The allosteric dopamine D1 receptor potentiator, DETQ, ameliorates subchronic phencyclidine-induced object recognition memory deficits and enhances cortical acetylcholine efflux in male humanized D1 receptor knock-in mice

• Published in: Behavioural brain research Vol. 361; pp. 139 - 150
• Main Authors: Meltzer, Herbert Y., Rajagopal, Lakshmi, Matrisciano, Francesco, Hao, Junliang, Svensson, Kjell A., Huang, Mei
• Format: Journal Article
• Language: English
• Published: Netherlands Elsevier B.V 01.04.2019
• Subjects: Acetylcholine; Alzheimer’s and Parkinson’s; DETQ; Dopamine D1 receptor; Rivastigmine; Schizophrenia; RT; TET; DI; ACh; NT; Alzheimer’s and Parkinson’s; Schizophrenia; SCZ; PFC; AUC; Glu; hD1; Rivastigmine; Dopamine D1 receptor; WT; LMA; DETQ; AD; CI; AAPDs; HIP; NOR; Sc; AT; SED; PD; NE; NMDAR; Acetylcholine; PCP; DA; PAM; E/I
• ISSN: 0166-4328; 1872-7549; 1872-7549
• DOI: 10.1016/j.bbr.2018.12.006

•The D1 receptor PAM DETQ restored NOR in scPCP-treated hD1 knock-in mice.•The efficacy of DETQ on NOR was blocked by the D1R antagonist, SCH391660.•There was no inverted U-shaped dose response curve or tolerance in the NOR test.•Rivastigmine, with or without DETQ, reversed the deficit in NOR.•DETQ enhances ACh efflux in PFC and HIP in saline- but not scPCP-treated hD1 mice. Diminished dopamine D1 stimulation may contribute to cognitive impairment in Alzheimer’s and Parkinson’s diseases, schizophrenia, and other neuropsychiatric disorders. However, orthosteric D1 receptor (D1R) agonists produce receptor desensitization and an inverted U-shaped dose-response curve, but positive allosteric modulators (PAMs) do not. We examined the cognitive effects of DETQ, a D1R PAM, in mice genetically modified to express the human D1 receptor (“hD1 mice”).
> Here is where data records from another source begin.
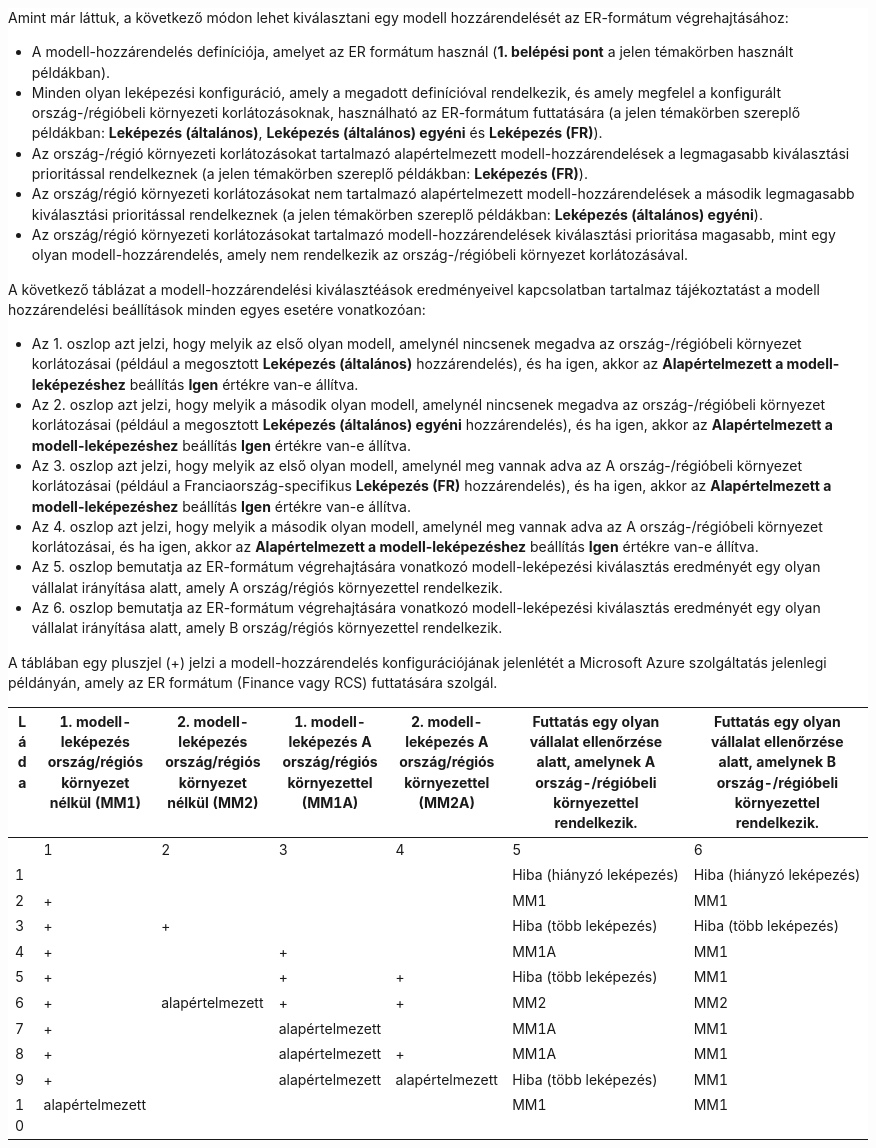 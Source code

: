 Amint már láttuk, a következő módon lehet kiválasztani egy modell hozzárendelését az ER-formátum végrehajtásához:

- A modell-hozzárendelés definíciója, amelyet az ER formátum használ (**1. belépési pont** a jelen témakörben használt példákban).
- Minden olyan leképezési konfiguráció, amely a megadott definícióval rendelkezik, és amely megfelel a konfigurált ország-/régióbeli környezeti korlátozásoknak, használható az ER-formátum futtatására (a jelen témakörben szereplő példákban: **Leképezés (általános)**, **Leképezés (általános) egyéni** és **Leképezés (FR)**).
- Az ország-/régió környezeti korlátozásokat tartalmazó alapértelmezett modell-hozzárendelések a legmagasabb kiválasztási prioritással rendelkeznek (a jelen témakörben szereplő példákban: **Leképezés (FR)**).
- Az ország/régió környezeti korlátozásokat nem tartalmazó alapértelmezett modell-hozzárendelések a második legmagasabb kiválasztási prioritással rendelkeznek (a jelen témakörben szereplő példákban: **Leképezés (általános) egyéni**).
- Az ország/régió környezeti korlátozásokat tartalmazó modell-hozzárendelések kiválasztási prioritása magasabb, mint egy olyan modell-hozzárendelés, amely nem rendelkezik az ország-/régióbeli környezet korlátozásával.

A következő táblázat a modell-hozzárendelési kiválasztéások eredményeivel kapcsolatban tartalmaz tájékoztatást a modell hozzárendelési beállítások minden egyes esetére vonatkozóan:

- Az 1. oszlop azt jelzi, hogy melyik az első olyan modell, amelynél nincsenek megadva az ország-/régióbeli környezet korlátozásai (például a megosztott **Leképezés (általános)** hozzárendelés), és ha igen, akkor az **Alapértelmezett a modell-leképezéshez** beállítás **Igen** értékre van-e állítva.
- Az 2. oszlop azt jelzi, hogy melyik a második olyan modell, amelynél nincsenek megadva az ország-/régióbeli környezet korlátozásai (például a megosztott **Leképezés (általános) egyéni** hozzárendelés), és ha igen, akkor az **Alapértelmezett a modell-leképezéshez** beállítás **Igen** értékre van-e állítva.
- Az 3. oszlop azt jelzi, hogy melyik az első olyan modell, amelynél meg vannak adva az A ország-/régióbeli környezet korlátozásai (például a Franciaország-specifikus **Leképezés (FR)** hozzárendelés), és ha igen, akkor az **Alapértelmezett a modell-leképezéshez** beállítás **Igen** értékre van-e állítva.
- Az 4. oszlop azt jelzi, hogy melyik a második olyan modell, amelynél meg vannak adva az A ország-/régióbeli környezet korlátozásai, és ha igen, akkor az **Alapértelmezett a modell-leképezéshez** beállítás **Igen** értékre van-e állítva.
- Az 5. oszlop bemutatja az ER-formátum végrehajtására vonatkozó modell-leképezési kiválasztás eredményét egy olyan vállalat irányítása alatt, amely A ország/régiós környezettel rendelkezik.
- Az 6. oszlop bemutatja az ER-formátum végrehajtására vonatkozó modell-leképezési kiválasztás eredményét egy olyan vállalat irányítása alatt, amely B ország/régiós környezettel rendelkezik.

A táblában egy pluszjel (+) jelzi a modell-hozzárendelés konfigurációjának jelenlétét a Microsoft Azure szolgáltatás jelenlegi példányán, amely az ER formátum (Finance vagy RCS) futtatására szolgál.

| Láda | 1. modell-leképezés ország/régiós környezet nélkül (MM1) | 2. modell-leképezés ország/régiós környezet nélkül (MM2) | 1. modell-leképezés A ország/régiós környezettel (MM1A) | 2. modell-leképezés A ország/régiós környezettel (MM2A) | Futtatás egy olyan vállalat ellenőrzése alatt, amelynek A ország-/régióbeli környezettel rendelkezik. | Futtatás egy olyan vállalat ellenőrzése alatt, amelynek B ország-/régióbeli környezettel rendelkezik. |
|---------|---------|---------|---------|---------|---------------------------|----------------------------|
|         |     1   |     2   |    3    |    4    |           5               |            6               |
|     1   |         |         |         |         | Hiba (hiányzó leképezés)   | Hiba (hiányzó leképezés)    |
|     2   |     +   |         |         |         | MM1                       | MM1                        |
|     3   |     +   |     +   |         |         | Hiba (több leképezés) | Hiba (több leképezés)  |
|     4   |     +   |         |    +    |         | MM1A                      | MM1                        |
|     5   |     +   |         |    +    |    +    | Hiba (több leképezés) | MM1                        |
|     6   |     +   | alapértelmezett |    +    |    +    | MM2                       | MM2                        |
|     7   |     +   |         | alapértelmezett |         | MM1A                      | MM1                        |
|     8   |     +   |         | alapértelmezett |    +    | MM1A                      | MM1                        |
|     9   |     +   |         | alapértelmezett | alapértelmezett | Hiba (több leképezés) | MM1                        |
|    10   | alapértelmezett |         |         |         | MM1                       | MM1                        | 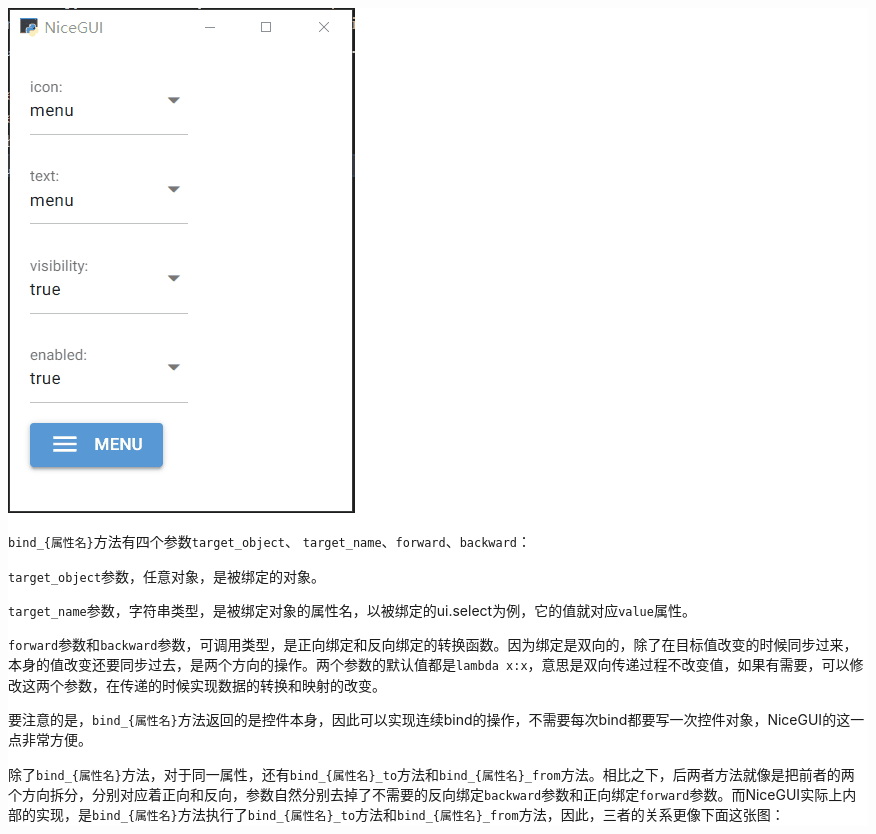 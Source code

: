 ![ui_binding](README_INDEX.assets/ui_binding.gif)

`bind_{属性名}`方法有四个参数`target_object`、 `target_name`、`forward`、`backward`：

`target_object`参数，任意对象，是被绑定的对象。

`target_name`参数，字符串类型，是被绑定对象的属性名，以被绑定的ui.select为例，它的值就对应`value`属性。

`forward`参数和`backward`参数，可调用类型，是正向绑定和反向绑定的转换函数。因为绑定是双向的，除了在目标值改变的时候同步过来，本身的值改变还要同步过去，是两个方向的操作。两个参数的默认值都是`lambda x:x`，意思是双向传递过程不改变值，如果有需要，可以修改这两个参数，在传递的时候实现数据的转换和映射的改变。

要注意的是，`bind_{属性名}`方法返回的是控件本身，因此可以实现连续bind的操作，不需要每次bind都要写一次控件对象，NiceGUI的这一点非常方便。

除了`bind_{属性名}`方法，对于同一属性，还有`bind_{属性名}_to`方法和`bind_{属性名}_from`方法。相比之下，后两者方法就像是把前者的两个方向拆分，分别对应着正向和反向，参数自然分别去掉了不需要的反向绑定`backward`参数和正向绑定`forward`参数。而NiceGUI实际上内部的实现，是`bind_{属性名}`方法执行了`bind_{属性名}_to`方法和`bind_{属性名}_from`方法，因此，三者的关系更像下面这张图：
Phencyclidine (PCP), a noncompetitive N-methyl-D-aspartate receptor antagonist, dosed seven days (subchronic), followed by withdrawal, produced a prolonged deficit in novel object recognition (NOR) memory, which was reversed by acute treatment with DETQ, with no evidence for an inverted U-shaped response. This was blocked by the D1R antagonist, SCH391660. Single doses of D1R agonists, SKF38393 and SKF82958, and the acetylcholinesterase inhibitor, rivastigmine, alone and the combination of subeffective doses of both DETQ and rivastigmine, also restored NOR in both subchronic PCP-treated in hD1 mice. DETQ increased cortical and hippocampal acetylcholine efflux after both acute and subchronic dosing in hD1 mice. Subchronic but not acute DETQ, inhibited glutamate and GABA efflux. DETQ-induced acetylcholine efflux was absent in subchronic PCP-treated mice, indicating that restoration of NOR in subchronic PCP-treated mice does not require cortical acetylcholine efflux. This is additional evidence that DETQ stimulates D1R without producing an inverted-U-shaped response curve and increases neurotransmitter release in the mPFC and HIP without causing tolerance. The ability of D1 PAMs to improve cognition in humans with neuropsychiatric disorders without evidence of tolerance or an inverted-U-shaped response curve needs to be established clinically.